---------- SUPPLIED DATA

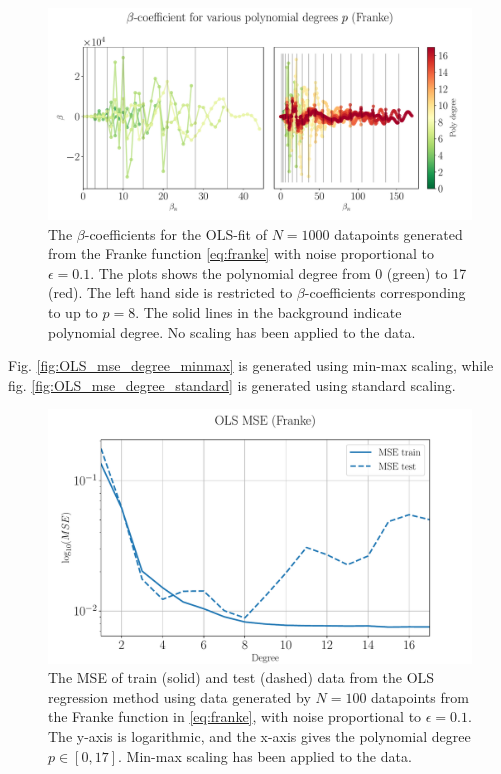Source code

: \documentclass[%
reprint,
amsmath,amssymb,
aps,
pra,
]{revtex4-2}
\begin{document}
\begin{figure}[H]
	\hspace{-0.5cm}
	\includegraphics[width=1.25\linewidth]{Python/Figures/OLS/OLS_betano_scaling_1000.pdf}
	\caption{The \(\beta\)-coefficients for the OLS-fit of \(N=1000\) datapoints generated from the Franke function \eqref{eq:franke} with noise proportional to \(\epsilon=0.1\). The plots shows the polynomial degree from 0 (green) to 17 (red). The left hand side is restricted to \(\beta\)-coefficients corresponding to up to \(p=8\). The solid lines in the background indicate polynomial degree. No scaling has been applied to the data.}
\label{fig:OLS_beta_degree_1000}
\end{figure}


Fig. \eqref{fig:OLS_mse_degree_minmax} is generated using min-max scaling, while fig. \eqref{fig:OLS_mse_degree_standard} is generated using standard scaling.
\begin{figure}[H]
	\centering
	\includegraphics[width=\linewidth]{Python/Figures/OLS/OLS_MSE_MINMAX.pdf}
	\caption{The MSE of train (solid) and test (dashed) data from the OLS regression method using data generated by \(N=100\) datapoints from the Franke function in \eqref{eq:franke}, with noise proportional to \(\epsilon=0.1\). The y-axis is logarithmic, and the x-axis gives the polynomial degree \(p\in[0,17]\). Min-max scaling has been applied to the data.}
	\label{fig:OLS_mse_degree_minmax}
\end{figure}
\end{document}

--------------------
---------- SUPPLIED DATA

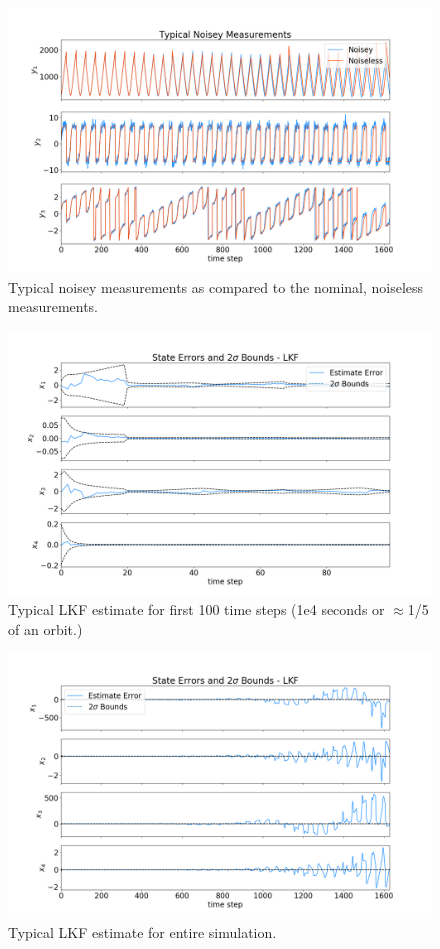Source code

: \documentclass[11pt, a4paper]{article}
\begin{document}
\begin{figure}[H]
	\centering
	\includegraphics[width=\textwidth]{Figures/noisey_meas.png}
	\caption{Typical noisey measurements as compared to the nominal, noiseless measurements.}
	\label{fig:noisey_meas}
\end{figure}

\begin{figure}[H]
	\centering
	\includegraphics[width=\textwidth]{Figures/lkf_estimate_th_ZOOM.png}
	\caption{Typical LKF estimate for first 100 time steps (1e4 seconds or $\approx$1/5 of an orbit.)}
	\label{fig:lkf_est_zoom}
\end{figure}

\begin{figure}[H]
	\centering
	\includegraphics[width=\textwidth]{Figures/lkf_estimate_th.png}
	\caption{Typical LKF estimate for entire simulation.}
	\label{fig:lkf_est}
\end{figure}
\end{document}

--------------------
---------- SUPPLIED DATA

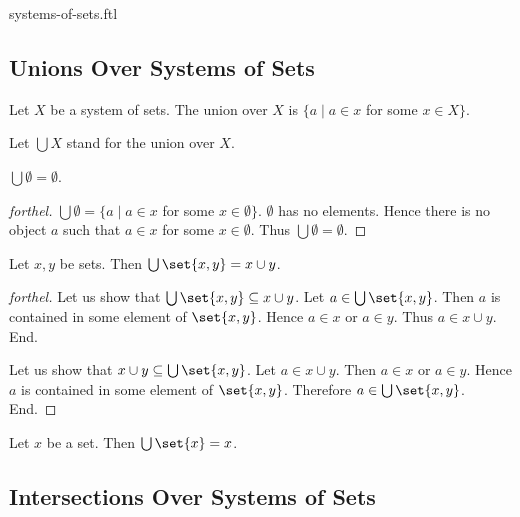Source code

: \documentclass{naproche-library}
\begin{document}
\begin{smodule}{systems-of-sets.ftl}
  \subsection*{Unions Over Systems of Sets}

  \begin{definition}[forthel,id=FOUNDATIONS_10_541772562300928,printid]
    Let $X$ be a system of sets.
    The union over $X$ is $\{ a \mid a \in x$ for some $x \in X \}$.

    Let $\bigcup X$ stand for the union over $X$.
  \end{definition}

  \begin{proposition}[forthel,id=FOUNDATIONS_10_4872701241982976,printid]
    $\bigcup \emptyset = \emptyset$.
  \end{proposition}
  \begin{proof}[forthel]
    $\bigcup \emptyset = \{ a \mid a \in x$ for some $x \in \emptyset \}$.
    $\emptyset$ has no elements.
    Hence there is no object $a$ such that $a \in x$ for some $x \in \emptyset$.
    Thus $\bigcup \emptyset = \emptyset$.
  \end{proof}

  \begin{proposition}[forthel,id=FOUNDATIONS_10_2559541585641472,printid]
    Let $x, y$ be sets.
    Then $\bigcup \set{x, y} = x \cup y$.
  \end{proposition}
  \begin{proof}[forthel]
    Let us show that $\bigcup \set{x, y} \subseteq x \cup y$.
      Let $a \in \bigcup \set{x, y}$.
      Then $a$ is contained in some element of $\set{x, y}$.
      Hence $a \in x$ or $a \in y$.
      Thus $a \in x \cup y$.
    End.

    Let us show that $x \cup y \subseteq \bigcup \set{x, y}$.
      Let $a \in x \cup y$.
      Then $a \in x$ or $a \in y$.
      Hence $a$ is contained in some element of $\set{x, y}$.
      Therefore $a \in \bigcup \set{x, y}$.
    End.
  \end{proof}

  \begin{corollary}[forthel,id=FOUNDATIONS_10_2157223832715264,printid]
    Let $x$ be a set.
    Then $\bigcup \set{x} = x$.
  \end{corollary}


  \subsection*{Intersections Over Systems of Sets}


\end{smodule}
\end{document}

--------------------

### [PROBLEM TO SOLVE]
Lines holding "definition": copy each one from the records above.

### [OUTPUT OF THE EXERCISE]
  \begin{definition}[forthel,id=FOUNDATIONS_10_541772562300928,printid]
  \end{definition}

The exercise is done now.